Six weeks into the Purge of ‘08…
…and we have ONE clean room, as long as you don’t look in the closet.
How we got there is the important part — who knew cleaning, purging, and screaming are growth experiences?
I know that I’m not the strictest mommy in the whole wide world…but I’m a stickler for some basics.
- You will have respect for others.
- You will do what you are told and take responsibility.
- You will bathe and sleep and eat with regularity.
- You will be greatly loved and you will know it.
Yup, that’s pretty much it. I don’t have sugar rules. I don’t freak out if my kid doesn’t eat 100% healthy meals. I don’t even have a cow if he watches TV. I just want that by the time he’s grown getting a family of his very own to know those 4 things were the most important things to me.
Today, today, my sweet son is working overtime to push me over the edge of sanity. You see, I asked the impossible of a 4 and a half year old. I asked him to clean his room up. Now, in his defense, he’d gotten many items in the bins I bought him for his toys, but completely ignored his play table that was SO covered there could be NO play what so ever.
He comes out of his room after an HOUR and asks me to check it. (He does this because I’ve told him no TV until his room is clean.) I walk in an faint. For all the boxes, stuff, and MORE stuff, I can not get into his room. I told him that this wasn’t acceptable and please try again. He asked me, politely for help. I may have mentioned that he needed no help to make the mess, but I get it. I thought that he was having trouble sorting his toys, since he doesn’t have labels on the bins and that maybe he needed some guidance. (See, good mommy moment.) I took time and wrote the word and a quick drawing of the items to go in the bin (I broke the stuff down into big groups.) and showed him this fun new matching game.
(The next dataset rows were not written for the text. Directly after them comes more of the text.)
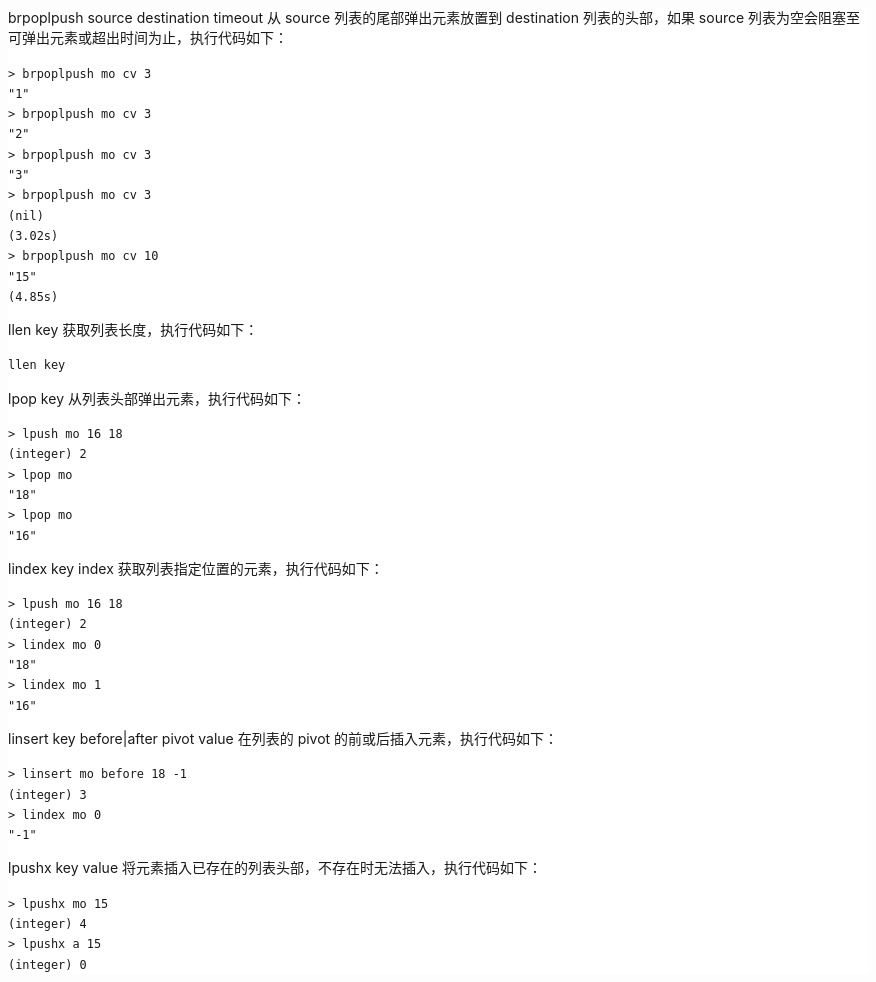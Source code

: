 brpoplpush source destination timeout 从 source 列表的尾部弹出元素放置到 destination 列表的头部，如果 source 列表为空会阻塞至可弹出元素或超出时间为止，执行代码如下：

```text
> brpoplpush mo cv 3
"1"
> brpoplpush mo cv 3
"2"
> brpoplpush mo cv 3
"3"
> brpoplpush mo cv 3
(nil)
(3.02s)
> brpoplpush mo cv 10
"15"
(4.85s)
```

llen key 获取列表长度，执行代码如下：

```text
llen key
```

lpop key 从列表头部弹出元素，执行代码如下：

```text
> lpush mo 16 18
(integer) 2
> lpop mo
"18"
> lpop mo
"16"
```

lindex key index 获取列表指定位置的元素，执行代码如下：

```text
> lpush mo 16 18
(integer) 2
> lindex mo 0
"18"
> lindex mo 1
"16"
```

linsert key before|after pivot value 在列表的 pivot 的前或后插入元素，执行代码如下：

```text
> linsert mo before 18 -1
(integer) 3
> lindex mo 0
"-1"
```

lpushx key value 将元素插入已存在的列表头部，不存在时无法插入，执行代码如下：

```text
> lpushx mo 15
(integer) 4
> lpushx a 15
(integer) 0
```
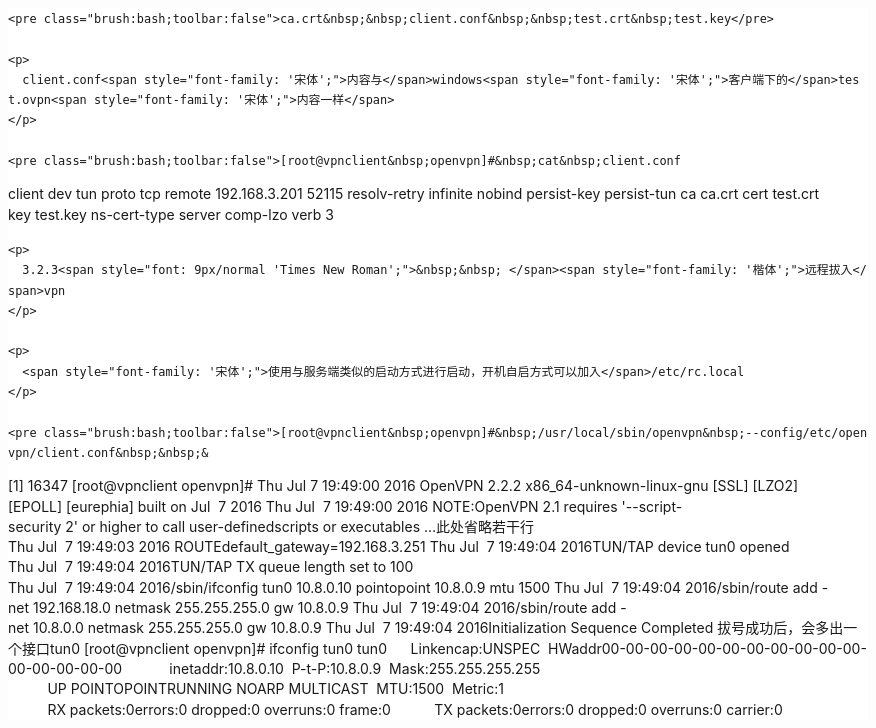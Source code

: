    <pre class="brush:bash;toolbar:false">ca.crt&nbsp;&nbsp;client.conf&nbsp;&nbsp;test.crt&nbsp;test.key</pre>
    
    <p>
      client.conf<span style="font-family: '宋体';">内容与</span>windows<span style="font-family: '宋体';">客户端下的</span>test.ovpn<span style="font-family: '宋体';">内容一样</span>
    </p>
    
    <pre class="brush:bash;toolbar:false">[root@vpnclient&nbsp;openvpn]#&nbsp;cat&nbsp;client.conf
client
dev&nbsp;tun
proto&nbsp;tcp
remote&nbsp;192.168.3.201&nbsp;52115
resolv-retry&nbsp;infinite
nobind
persist-key
persist-tun
ca&nbsp;ca.crt
cert&nbsp;test.crt
key&nbsp;test.key
ns-cert-type&nbsp;server
comp-lzo
verb&nbsp;3</pre>
    
    <p>
      3.2.3<span style="font: 9px/normal 'Times New Roman';">&nbsp;&nbsp; </span><span style="font-family: '楷体';">远程拔入</span>vpn
    </p>
    
    <p>
      <span style="font-family: '宋体';">使用与服务端类似的启动方式进行启动，开机自启方式可以加入</span>/etc/rc.local
    </p>
    
    <pre class="brush:bash;toolbar:false">[root@vpnclient&nbsp;openvpn]#&nbsp;/usr/local/sbin/openvpn&nbsp;--config/etc/openvpn/client.conf&nbsp;&nbsp;&
[1]&nbsp;16347
[root@vpnclient&nbsp;openvpn]#&nbsp;Thu&nbsp;Jul&nbsp;7&nbsp;19:49:00&nbsp;2016&nbsp;OpenVPN&nbsp;2.2.2&nbsp;x86_64-unknown-linux-gnu&nbsp;[SSL]&nbsp;[LZO2][EPOLL]&nbsp;[eurephia]&nbsp;built&nbsp;on&nbsp;Jul&nbsp;&nbsp;7&nbsp;2016
Thu&nbsp;Jul&nbsp;&nbsp;7&nbsp;19:49:00&nbsp;2016&nbsp;NOTE:OpenVPN&nbsp;2.1&nbsp;requires&nbsp;'--script-security&nbsp;2'&nbsp;or&nbsp;higher&nbsp;to&nbsp;call&nbsp;user-definedscripts&nbsp;or&nbsp;executables
&hellip;此处省略若干行
Thu&nbsp;Jul&nbsp;&nbsp;7&nbsp;19:49:03&nbsp;2016&nbsp;ROUTEdefault_gateway=192.168.3.251
Thu&nbsp;Jul&nbsp;&nbsp;7&nbsp;19:49:04&nbsp;2016TUN/TAP&nbsp;device&nbsp;tun0&nbsp;opened
Thu&nbsp;Jul&nbsp;&nbsp;7&nbsp;19:49:04&nbsp;2016TUN/TAP&nbsp;TX&nbsp;queue&nbsp;length&nbsp;set&nbsp;to&nbsp;100
Thu&nbsp;Jul&nbsp;&nbsp;7&nbsp;19:49:04&nbsp;2016/sbin/ifconfig&nbsp;tun0&nbsp;10.8.0.10&nbsp;pointopoint&nbsp;10.8.0.9&nbsp;mtu&nbsp;1500
Thu&nbsp;Jul&nbsp;&nbsp;7&nbsp;19:49:04&nbsp;2016/sbin/route&nbsp;add&nbsp;-net&nbsp;192.168.18.0&nbsp;netmask&nbsp;255.255.255.0&nbsp;gw&nbsp;10.8.0.9
Thu&nbsp;Jul&nbsp;&nbsp;7&nbsp;19:49:04&nbsp;2016/sbin/route&nbsp;add&nbsp;-net&nbsp;10.8.0.0&nbsp;netmask&nbsp;255.255.255.0&nbsp;gw&nbsp;10.8.0.9
Thu&nbsp;Jul&nbsp;&nbsp;7&nbsp;19:49:04&nbsp;2016Initialization&nbsp;Sequence&nbsp;Completed
拔号成功后，会多出一个接口tun0
[root@vpnclient&nbsp;openvpn]#&nbsp;ifconfig&nbsp;tun0
tun0&nbsp;&nbsp;&nbsp;&nbsp;&nbsp;&nbsp;Linkencap:UNSPEC&nbsp;&nbsp;HWaddr00-00-00-00-00-00-00-00-00-00-00-00-00-00-00-00&nbsp;
&nbsp;&nbsp;&nbsp;&nbsp;&nbsp;&nbsp;&nbsp;&nbsp;&nbsp;&nbsp;inetaddr:10.8.0.10&nbsp;&nbsp;P-t-P:10.8.0.9&nbsp;&nbsp;Mask:255.255.255.255
&nbsp;&nbsp;&nbsp;&nbsp;&nbsp;&nbsp;&nbsp;&nbsp;&nbsp;&nbsp;UP&nbsp;POINTOPOINTRUNNING&nbsp;NOARP&nbsp;MULTICAST&nbsp;&nbsp;MTU:1500&nbsp;&nbsp;Metric:1
&nbsp;&nbsp;&nbsp;&nbsp;&nbsp;&nbsp;&nbsp;&nbsp;&nbsp;&nbsp;RX&nbsp;packets:0errors:0&nbsp;dropped:0&nbsp;overruns:0&nbsp;frame:0
&nbsp;&nbsp;&nbsp;&nbsp;&nbsp;&nbsp;&nbsp;&nbsp;&nbsp;&nbsp;TX&nbsp;packets:0errors:0&nbsp;dropped:0&nbsp;overruns:0&nbsp;carrier:0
That lasted 4.2 seconds. He found an item that didn’t match one of his bins and I told him to skip it we would see what he had left after everything else was in bins. This made sense to my 34 year old brain, no sense to the 4 year old. I walked out of the room to get something and he lost it. (In hind sight, I think “help me” was more of a cry for company or to clean his room for him — not sure.)
I walked away briefly and found Prince. We conversed and I declared, “He has too many toys and if he can’t keep his room clean, I’m taking them out of his room.” (I pause to say, that I’m opposed to taking all his toys away forever because I think he needs to learn to earn them back. Not to mention that I like some of his toys and thus, I really want him to have them.)
So, Prince took Duke to lunch for an hour. In that hour, I cleaned out his room. I packed away all but one type of toy (his trains) and when they returned I explained. If he can keep his room clean with just the trains, he may get some of his other toys back. He actually cheered with joy when I told him that there were NO toys in his room except trains.
My grand plan is that every Saturday he will get the choice of picking a new a toy to TRADE the existing room toy with. We will see if this works, but any toy that isn’t requested in a month may get passed along.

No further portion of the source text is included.